John R. Owen, Julie S. Palmer, and Lester C. Brock, III, Harman, Claytor, Corrigan & Wellman, Richmond, Virginia, for Plaintiff
James F. Neale and Meghan Cloud, McGuireWoods LLP, Charlottesville, Virginia, for Defendants.
OPINION AND ORDER
JAMES P. JONES, District Judge.
In this diversity action, the plaintiff, Sylvain A. Maggard ("Maggard"), has filed suit against the defendants, an international conglomerate and its related entities (herein collectively called "Essar"), for breach of contract regarding a fee or commission that he claims he is owed following his assistance with Essar's acquisition of a coal mining company, Trinity Coal Corporation. Essar agreed that it hired Maggard, but contends that his role was only that of a consultant. The plaintiff has disclosed that he intends to call at trial an expert witness, Michael Quillen ("Quillen"), a coal industry consultant, to testify regarding the role and compensation of merger and acquisition advisors in the coal industry. The defendants have moved to exclude Quillen from testifying on the grounds that his opinion testimony is "unreliable, unhelpful, and without foundation." (Defs.' Mot. to Exclude 1, ECF No. 143.)

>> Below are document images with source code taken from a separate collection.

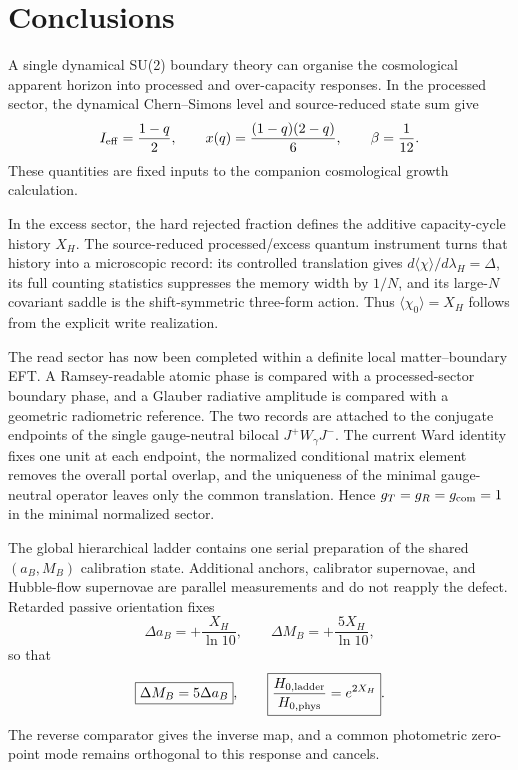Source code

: \documentclass[aps,prd,twocolumn,10pt,superscriptaddress,nofootinbib]{revtex4-2}
\begin{document}
\section{Conclusions}
\label{sec:conclusion}

A single dynamical SU(2) boundary theory can organise the cosmological
apparent horizon into processed and over-capacity responses.  In the
processed sector, the dynamical Chern--Simons level and source-reduced state
sum give
\begin{equation}
I_{\rm eff}=\frac{1-q}{2},\qquad
x(q)=\frac{(1-q)(2-q)}6,\qquad
\beta=\frac1{12}.
\end{equation}
These quantities are fixed inputs to the companion cosmological growth
calculation.

In the excess sector, the hard rejected fraction defines the additive
capacity-cycle history $X_H$.  The source-reduced processed/excess quantum
instrument turns that history into a microscopic record: its controlled
translation gives $d\langle\chi\rangle/d\lambda_H=\Delta$, its full counting
statistics suppresses the memory width by $1/N$, and its large-$N$ covariant
saddle is the shift-symmetric three-form action.  Thus
$\langle\chi_0\rangle=X_H$ follows from the explicit write realization.

The read sector has now been completed within a definite local
matter--boundary EFT.  A Ramsey-readable atomic phase is compared with a
processed-sector boundary phase, and a Glauber radiative amplitude is
compared with a geometric radiometric reference.  The two records are
attached to the conjugate endpoints of the single gauge-neutral bilocal
$J^+W_\gamma J^-$.  The current Ward identity fixes one unit at each
endpoint, the normalized conditional matrix element removes the overall
portal overlap, and the uniqueness of the minimal gauge-neutral operator leaves only the common
translation.  Hence $g_T=g_R=g_{\rm com}=1$ in the minimal normalized
sector.

The global hierarchical ladder contains one serial preparation of the
shared $(a_B,M_B)$ calibration state.  Additional anchors, calibrator
supernovae, and Hubble-flow supernovae are parallel measurements and do not
reapply the defect.  Retarded passive orientation fixes
\begin{equation}
\Delta a_B=+\frac{X_H}{\ln10},\qquad
\Delta M_B=+\frac{5X_H}{\ln10},
\end{equation}
so that
\begin{equation}
\boxed{\Delta M_B=5\Delta a_B},\qquad
\boxed{\frac{H_{0,\rm ladder}}{H_{0,\rm phys}}=e^{2X_H}}.
\end{equation}
The reverse comparator gives the inverse map, and a common photometric
zero-point mode remains orthogonal to this response and cancels.
\end{document}
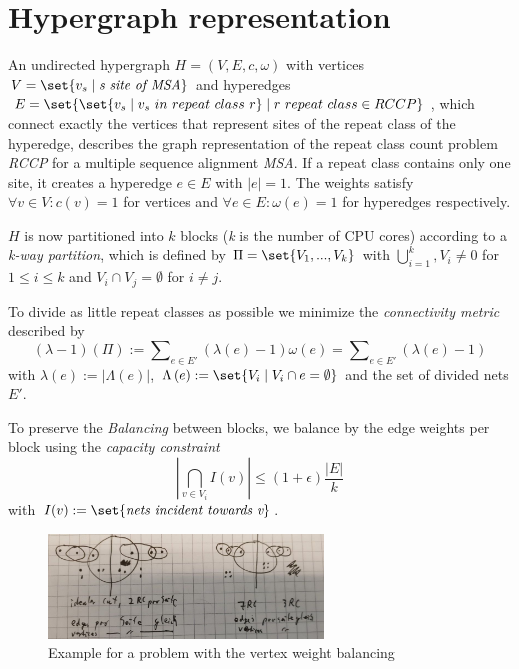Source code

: \documentclass{article}
\DeclarePairedDelimiter\set\{\}
\begin{document}
	\section{Hypergraph representation}
	An undirected hypergraph $H=\left( V,E,c,\omega \right)$ with vertices $V=\set{ v_s \mid \textit{s site of MSA}}$ and hyperedges $E=\set{
		\set{
			v_s \mid v_s\ in\ repeat\ class\ r
		} \mid r\ repeat\ class \in RCCP
	}$, which connect exactly the vertices that represent sites of the repeat class of the hyperedge, describes the graph representation of the repeat class count problem \textit{RCCP} for a multiple sequence alignment \textit{MSA}. If a repeat class contains only one site, it creates a hyperedge $e \in E$ with $|e|=1$. The weights satisfy  $\forall v \in V: c\left(v\right)=1$ for vertices and $\forall e \in E: \omega\left(e\right)=1$ for hyperedges respectively.
	
	$H$ is now partitioned into $k$ blocks (\textit{k} is the number of CPU cores) according to a \textit{k-way partition}, which is defined by $\Pi = \set{V_1,...,V_k}$ with $\bigcup\nolimits_{i=1}^k, V_i \ne 0$ for $1 \leq i \leq k$ and $V_i \cap V_j = \emptyset$ for $i \neq j$.
	
	To divide as little repeat classes as possible we minimize the \textit{connectivity metric} described by  \[ \left(\lambda-1\right)\left(\Pi\right):=\sum\nolimits_{e \in E'}\left(\lambda\left(e\right)-1\right)\omega\left(e\right) = \sum\nolimits_{e \in E'}\left(\lambda\left(e\right)-1\right) \] with $\lambda\left(e\right):=|\Lambda\left(e\right)|$, $\Lambda\left(e\right):=\set{V_i \mid V_i \cap e = \emptyset}$ and the set of divided nets $E'$. 
	
	To preserve the \textit{Balancing} between blocks, we balance by the edge weights per block using the \textit{capacity constraint} \[ \left|\bigcap_{v \in V_i}I\left(v\right)\right| \leq \left(1+\epsilon\right)\frac{\left|E\right|}{k} \] with $I(v):=\set{\textit{nets incident towards v}}$.
	
	\begin{figure}[ht]
		\centering
		\includegraphics[width=0.65\textwidth]{example.png}
		\caption{Example for a problem with the vertex weight balancing}
		\label{fig:example}
	\end{figure}
	
\end{document}
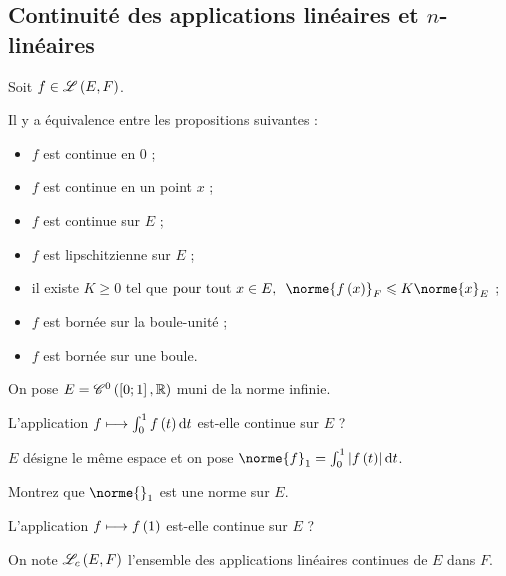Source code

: \subsection{Continuité des applications linéaires et \(n\)-linéaires}

\begin{prop}
Soit \(f\in\mathscr{L}\left(E,F\right)\).

Il y a équivalence entre les propositions suivantes :

\begin{itemize}
    \item \(f\) est continue en \(0\) ; \\
    \item \(f\) est continue en un point \(x\) ; \\
    \item \(f\) est continue sur \(E\) ; \\
    \item \(f\) est lipschitzienne sur \(E\) ; \\
    \item il existe \(K\geq 0\) tel que \(\quantifs{\tpt x\in E}\norme{f\paren{x}}_F\leq K\norme{x}_E\) ; \\
    \item \(f\) est bornée sur la boule-unité ; \\
    \item \(f\) est bornée sur une boule.
\end{itemize}
\end{prop}

\begin{exo}
On pose \(E=\mathscr{C}^{0}\left(\left[0;1\right],\mathbb{R}\right)\) muni de la norme infinie.

L'application \(f\mapsto\int_0^1f\paren{t}\odif{t}\) est-elle continue sur \(E\) ?
\end{exo}

\begin{exo}
\(E\) désigne le même espace et on pose \(\norme{f}_1=\int_0^1\abs{f\paren{t}}\odif{t}\).

Montrez que \(\norme{}_1\) est une norme sur \(E\).

L'application \(f\longmapsto f\left(1\right)\) est-elle continue sur \(E\) ?
\end{exo}

\begin{defi}
On note \(\mathscr{L}_c\left(E,F\right)\) l'ensemble des applications linéaires continues de \(E\) dans \(F\).
\end{defi}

The defendants' motion has been fully briefed and is ripe for decision. For the reasons that follow, I will deny the defendants' motion.
The basic facts of this case have been detailed by this court in an earlier opinion denying Essar's Motion for Summary Judgment. See Maggard v. Essar Global Ltd., 16 F.Supp. 3d 676 (W.D. Va. 2014). Because I write primarily for the parties, I do not restate the basic facts of this case here.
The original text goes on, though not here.